SDS 235/ CSC 235 Visual Analytics (4 Credits)

Offered as CSC 235 and SDS 235. Visual analytics techniques can help people to derive insight from massive, dynamic, ambiguous and often conflicting data. During this course, students learn the foundations of the emerging, multidisciplinary field of visual analytics and apply these techniques toward a focused research problem in a domain of personal interest. Students may elect to take this course as a programming intensive course, prerequisite: CSC 212. In this track, students learn to use R, Python and HTML5/JavaScript to develop custom visual analytic tools. Students preferring a non-programming intensive track may elect to use existing visual analytic software, such as Tableau or Plotly. Designations: Theory, Programming. Prerequisite: CSC 120 or equivalent. {M}

Fall, Spring, Variable

SDS 236 Data Journalism (4 Credits)

Data journalism is the practice of telling stories with data. This course will focus on journalistic practices, interviewing data as a source, and interpreting results in context. We will discuss the importance of audience in a journalistic context, and will focus on statistical ideas of variation and bias. The course will include hands-on work with data, using appropriate computational tools such as R, Python, and data APIs. In addition, we will explore the use of visualization and storytelling tools such as Tableau, plot.ly, and D3. No prior experience with programming or journalism is required. Prerequisites: An introductory statistics course (including SDS 220, SOC 204, GOV 203, ECO 220, PSY 201). Enrollment limited to 20. WI {M}

Fall, Spring, Variable

SDS 237 Data Ethnography (4 Credits)

This course introduces the theory and practice of data ethnography, demonstrating how qualitative data collection and analysis can be used to study data settings and artifacts. Students will learn techniques in field-note writing, participant observation, in-depth interviewing, documentary analysis and archival research and how they may be used to contextualize the cultural underpinnings of datasets. Students will learn how to visualize datasets in ways that foreground their sociopolitical provenance in R. Students will also learn how ethnographic methods can be leveraged to improve data documentation and communication. The course will introduce debates regarding the politics of technoscientific fieldwork. Recommended prerequisite: SDS 192. Enrollment limited to 40. {S}

Fall, Spring, Annually

SDS 261 SQL for Data Science (1 Credit)

A continuation of ideas learned in SDS 192, this course develops abilities for using SQL databases within the data science pipeline. The core of the course focuses on the why and the how associated with writing SELECT queries in SQL. Additional topics include subqueries, indexes, keys and regular expressions. Students learn how to run SQL queries from both the RStudio IDE as well as from a relational database management system client like MySQL Workbench or DBeaver. Prerequisite: SDS 192. S/U only. Enrollment limited to 20. (E)

Interterm, Variable

SDS 270 Programming for Data Science in R (4 Credits)

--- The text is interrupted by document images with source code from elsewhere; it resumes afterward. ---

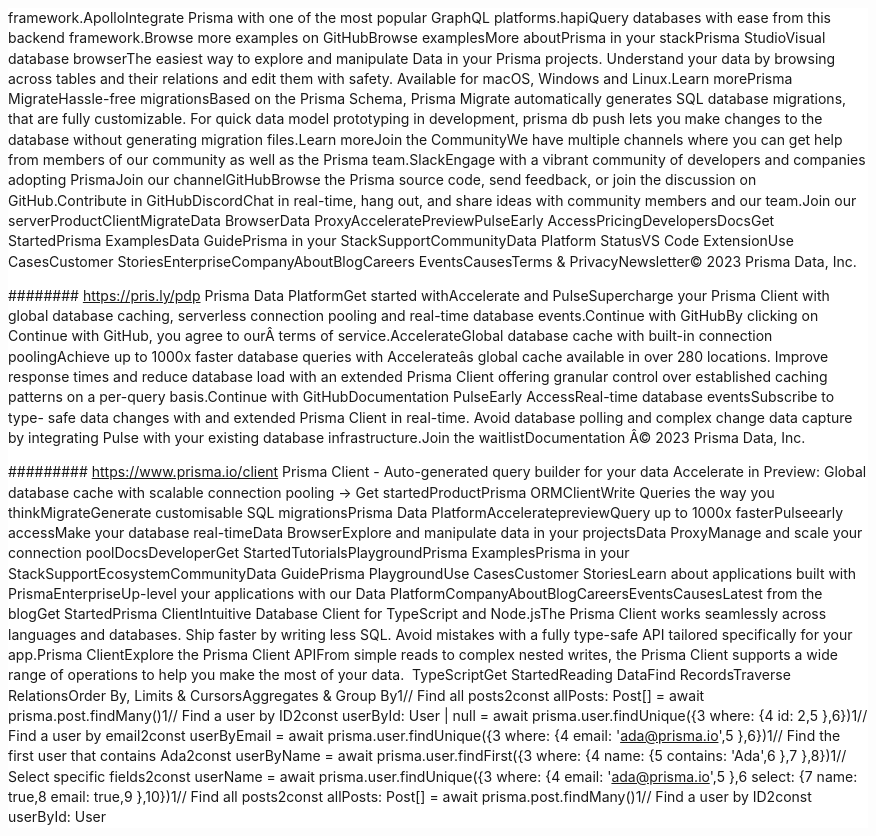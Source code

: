 framework.ApolloIntegrate Prisma with one of the most popular GraphQL
platforms.hapiQuery databases with ease from this backend framework.Browse more
examples on GitHubBrowse examplesMore aboutPrisma in your stackPrisma
StudioVisual database browserThe easiest way to explore and manipulate Data in
your Prisma projects. Understand your data by browsing across tables and their
relations and edit them with safety. Available for macOS, Windows and
Linux.Learn morePrisma MigrateHassle-free migrationsBased on the Prisma Schema,
Prisma Migrate automatically generates SQL database migrations, that are fully
customizable. For quick data model prototyping in development, prisma db push
lets you make changes to the database without generating migration files.Learn
moreJoin the CommunityWe have multiple channels where you can get help from
members of our community as well as the Prisma team.SlackEngage with a vibrant
community of developers and companies adopting PrismaJoin our
channelGitHubBrowse the Prisma source code, send feedback, or join the
discussion on GitHub.Contribute in GitHubDiscordChat in real-time, hang out, and
share ideas with community members and our team.Join our
serverProductClientMigrateData BrowserData ProxyAcceleratePreviewPulseEarly
AccessPricingDevelopersDocsGet StartedPrisma ExamplesData GuidePrisma in your
StackSupportCommunityData Platform StatusVS Code ExtensionUse CasesCustomer
StoriesEnterpriseCompanyAboutBlogCareers EventsCausesTerms & PrivacyNewsletter©
2023 Prisma Data, Inc.

######## https://pris.ly/pdp
Prisma Data PlatformGet started withAccelerate and PulseSupercharge your Prisma
Client with global database caching, serverless connection pooling and real-time
database events.Continue with GitHubBy clicking on Continue with GitHub, you
agree to ourÂ terms of service.AccelerateGlobal database cache with built-in
connection poolingAchieve up to 1000x faster database queries with
Accelerateâs global cache available in over 280 locations. Improve response
times and reduce database load with an extended Prisma Client offering granular
control over established caching patterns on a per-query basis.Continue with
GitHubDocumentation PulseEarly AccessReal-time database eventsSubscribe to type-
safe data changes with and extended Prisma Client in real-time. Avoid database
polling and complex change data capture by integrating Pulse with your existing
database infrastructure.Join the waitlistDocumentation Â© 2023 Prisma Data, Inc.

######### https://www.prisma.io/client
Prisma Client - Auto-generated query builder for your data  Accelerate in
Preview: Global database cache with scalable connection pooling -> Get
startedProductPrisma ORMClientWrite Queries the way you thinkMigrateGenerate
customisable SQL migrationsPrisma Data PlatformAcceleratepreviewQuery up to
1000x fasterPulseearly accessMake your database real-timeData BrowserExplore and
manipulate data in your projectsData ProxyManage and scale your connection
poolDocsDeveloperGet StartedTutorialsPlaygroundPrisma ExamplesPrisma in your
StackSupportEcosystemCommunityData GuidePrisma PlaygroundUse CasesCustomer
StoriesLearn about applications built with PrismaEnterpriseUp-level your
applications with our Data PlatformCompanyAboutBlogCareersEventsCausesLatest
from the blogGet StartedPrisma ClientIntuitive Database Client for TypeScript
and Node.jsThe Prisma Client works seamlessly across languages and databases.
Ship faster by writing less SQL. Avoid mistakes with a fully type-safe API
tailored specifically for your app.Prisma ClientExplore the  Prisma Client
APIFrom simple reads to complex nested writes, the Prisma Client supports a wide
range of operations to help you make the most of your data.  TypeScriptGet
StartedReading DataFind RecordsTraverse RelationsOrder By, Limits &
CursorsAggregates & Group By1// Find all posts2const allPosts: Post[] = await
prisma.post.findMany()1// Find a user by ID2const userById: User | null = await
prisma.user.findUnique({3  where: {4    id: 2,5  },6})1// Find a user by
email2const userByEmail = await prisma.user.findUnique({3  where: {4    email:
'ada@prisma.io',5  },6})1// Find the first user that contains Ada2const
userByName = await prisma.user.findFirst({3  where: {4    name: {5
contains: 'Ada',6    },7  },8})1// Select specific fields2const userName = await
prisma.user.findUnique({3  where: {4    email: 'ada@prisma.io',5  },6  select:
{7    name: true,8    email: true,9  },10})1// Find all posts2const allPosts:
Post[] = await prisma.post.findMany()1// Find a user by ID2const userById: User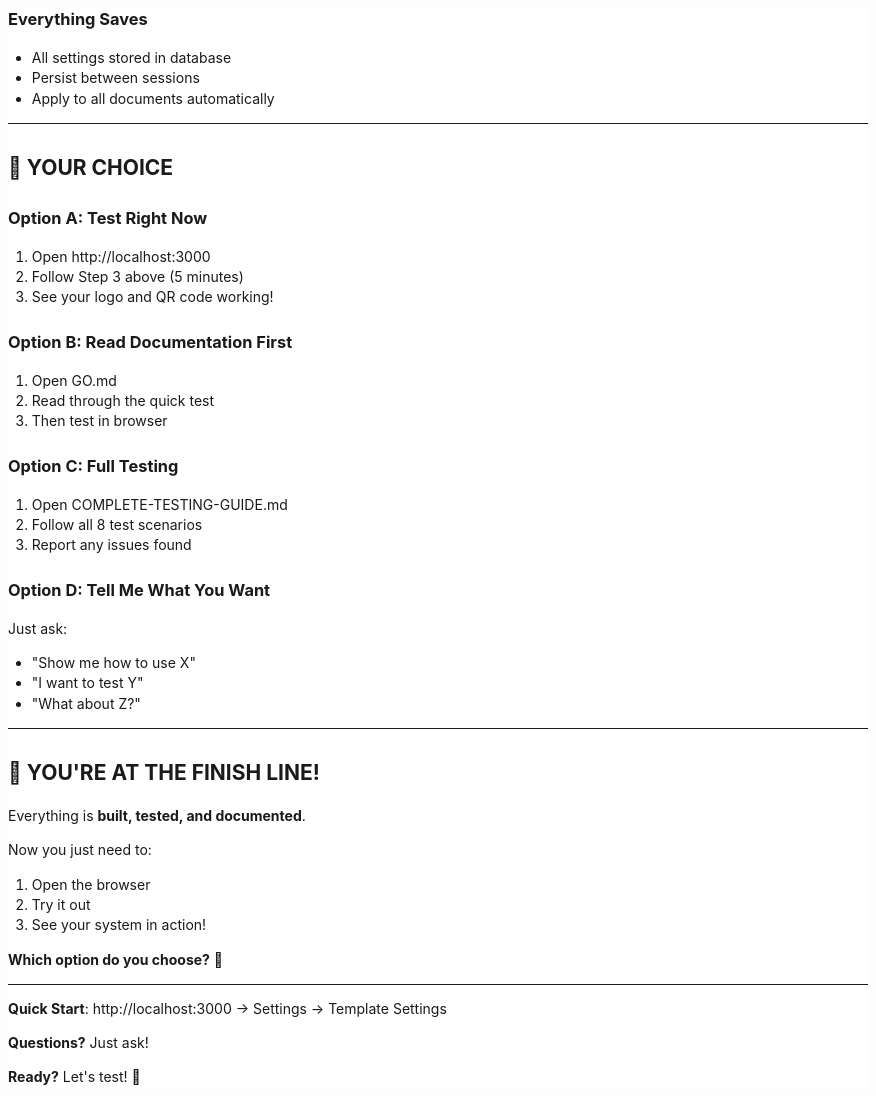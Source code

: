 ### Everything Saves
- All settings stored in database
- Persist between sessions
- Apply to all documents automatically

---

## 🎯 YOUR CHOICE

### Option A: Test Right Now
1. Open http://localhost:3000
2. Follow Step 3 above (5 minutes)
3. See your logo and QR code working!

### Option B: Read Documentation First
1. Open GO.md
2. Read through the quick test
3. Then test in browser

### Option C: Full Testing
1. Open COMPLETE-TESTING-GUIDE.md
2. Follow all 8 test scenarios
3. Report any issues found

### Option D: Tell Me What You Want
Just ask:
- "Show me how to use X"
- "I want to test Y"
- "What about Z?"

---

## 🎉 YOU'RE AT THE FINISH LINE!

Everything is **built, tested, and documented**.

Now you just need to:
1. Open the browser
2. Try it out
3. See your system in action!

**Which option do you choose?** 🚀

---

**Quick Start**: http://localhost:3000 → Settings → Template Settings

**Questions?** Just ask!

**Ready?** Let's test! 🎯

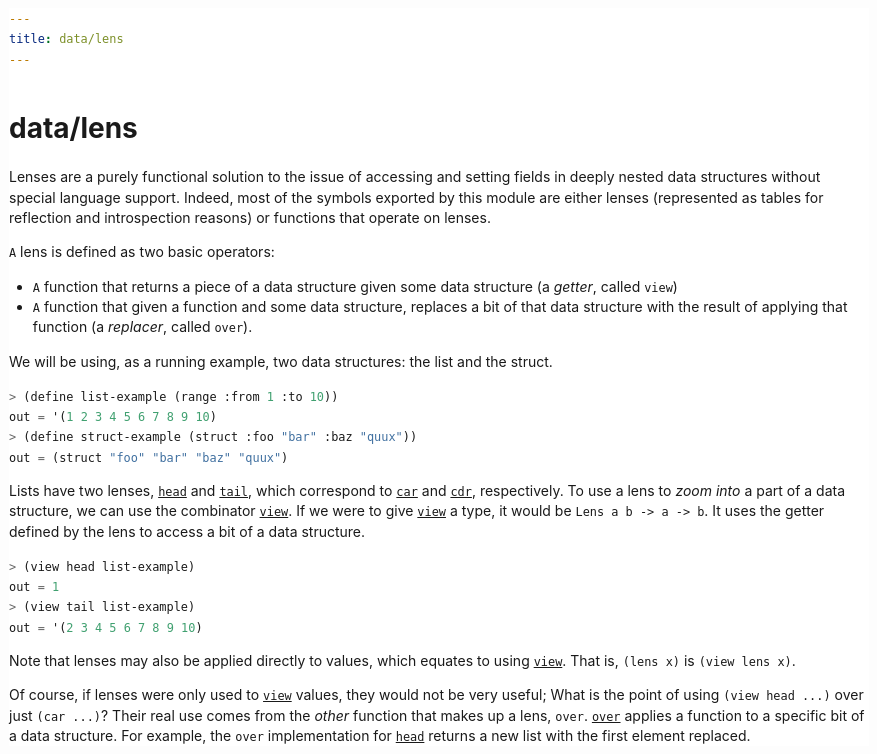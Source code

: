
 ```yaml
---
title: data/lens
---
```

# data/lens
Lenses are a purely functional solution to the issue of accessing and
setting fields in deeply nested data structures without special
language support. Indeed, most of the symbols exported by this module
are either lenses (represented as tables for reflection and
introspection reasons) or functions that operate on lenses.

`A` lens is defined as two basic operators:

- `A` function that returns a piece of a data structure given some data
  structure (a _getter_, called `view`)
- `A` function that given a function and some data structure, replaces
  a bit of that data structure with the result of applying that
  function (a _replacer_, called `over`).

We will be using, as a running example, two data structures: the list
and the struct.

```cl
> (define list-example (range :from 1 :to 10))
out = '(1 2 3 4 5 6 7 8 9 10)
> (define struct-example (struct :foo "bar" :baz "quux"))
out = (struct "foo" "bar" "baz" "quux")
```

Lists have two lenses, [`head`](lib.data.lens.md#head) and [`tail`](lib.data.lens.md#tail), which correspond to
[`car`](lib.core.list.md#car-x) and [`cdr`](lib.core.list.md#cdr-x), respectively. To use a lens to _zoom into_ a
part of a data structure, we can use the combinator [`view`](lib.data.lens.md#view-l-v). If we
were to give [`view`](lib.data.lens.md#view-l-v) a type, it would be `Lens a b -> a -> b`. It uses
the getter defined by the lens to access a bit of a data structure.

```cl
> (view head list-example)
out = 1
> (view tail list-example)
out = '(2 3 4 5 6 7 8 9 10)
```

Note that lenses may also be applied directly to values, which equates
to using [`view`](lib.data.lens.md#view-l-v). That is, `(lens x)` is `(view lens x)`.

Of course, if lenses were only used to [`view`](lib.data.lens.md#view-l-v) values, they would not
be very useful; What is the point of using `(view head ...)` over just
`(car ...)`? Their real use comes from the _other_ function that makes
up a lens, `over`. [`over`](lib.data.lens.md#over-l-f-v) applies a function to a specific bit of a
data structure. For example, the `over` implementation for [`head`](lib.data.lens.md#head)
returns a new list with the first element replaced.
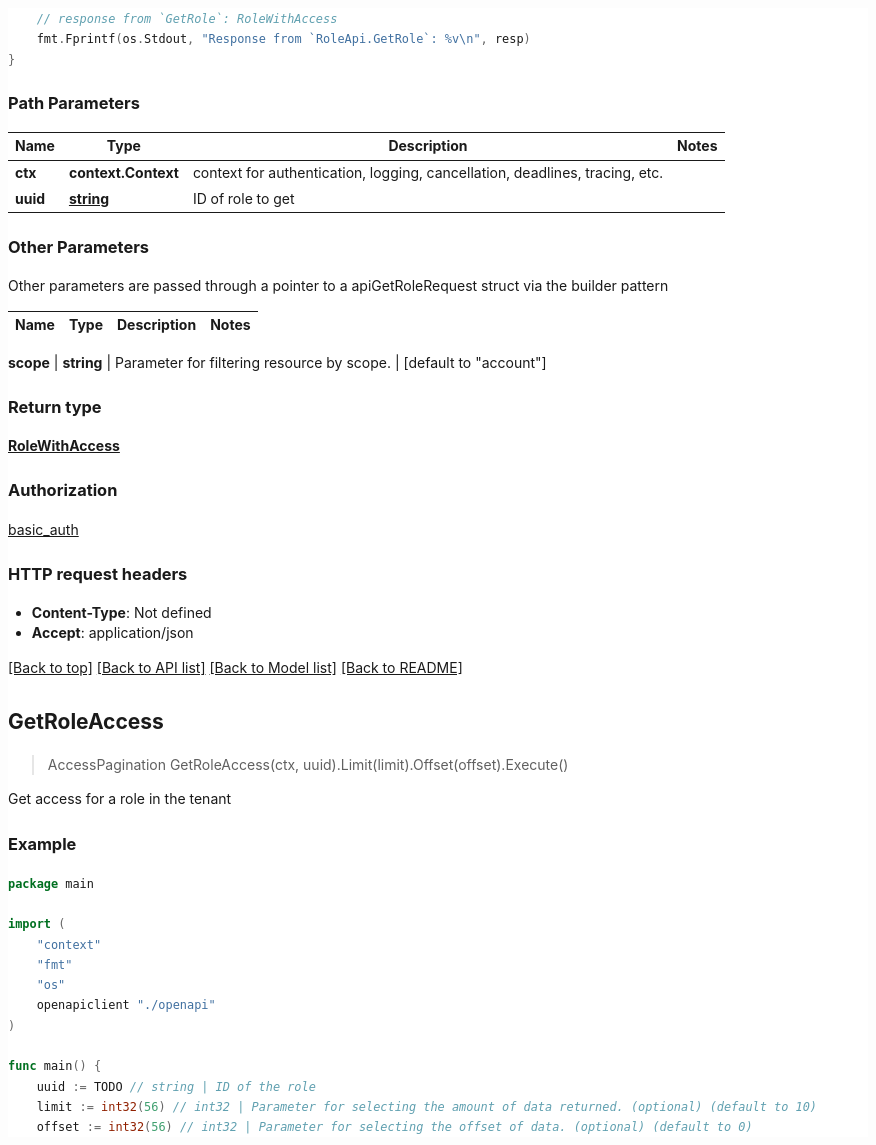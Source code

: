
 ```go
    // response from `GetRole`: RoleWithAccess
    fmt.Fprintf(os.Stdout, "Response from `RoleApi.GetRole`: %v\n", resp)
}
```

### Path Parameters


Name | Type | Description  | Notes
------------- | ------------- | ------------- | -------------
**ctx** | **context.Context** | context for authentication, logging, cancellation, deadlines, tracing, etc.
**uuid** | [**string**](.md) | ID of role to get | 

### Other Parameters

Other parameters are passed through a pointer to a apiGetRoleRequest struct via the builder pattern


Name | Type | Description  | Notes
------------- | ------------- | ------------- | -------------

 **scope** | **string** | Parameter for filtering resource by scope. | [default to &quot;account&quot;]

### Return type

[**RoleWithAccess**](RoleWithAccess.md)

### Authorization

[basic_auth](../README.md#basic_auth)

### HTTP request headers

- **Content-Type**: Not defined
- **Accept**: application/json

[[Back to top]](#) [[Back to API list]](../README.md#documentation-for-api-endpoints)
[[Back to Model list]](../README.md#documentation-for-models)
[[Back to README]](../README.md)


## GetRoleAccess

> AccessPagination GetRoleAccess(ctx, uuid).Limit(limit).Offset(offset).Execute()

Get access for a role in the tenant

### Example

```go
package main

import (
    "context"
    "fmt"
    "os"
    openapiclient "./openapi"
)

func main() {
    uuid := TODO // string | ID of the role
    limit := int32(56) // int32 | Parameter for selecting the amount of data returned. (optional) (default to 10)
    offset := int32(56) // int32 | Parameter for selecting the offset of data. (optional) (default to 0)
```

This course is not about data analysis—rather, students learn the R programming language at a deep level. Topics may include data structures, control flow, regular expressions, functions, environments, functional programming, object-oriented programming, debugging, testing, version control, documentation, literate programming, code review and package development. The major goal for the course is to contribute to a viable, collaborative, open-source, publishable R package. Prerequisites: SDS 192 and CSC 110, or equivalent. Enrollment limited to 40. {M}

Fall, Spring, Annually

SDS 271 Programming for Data Science in Python (4 Credits)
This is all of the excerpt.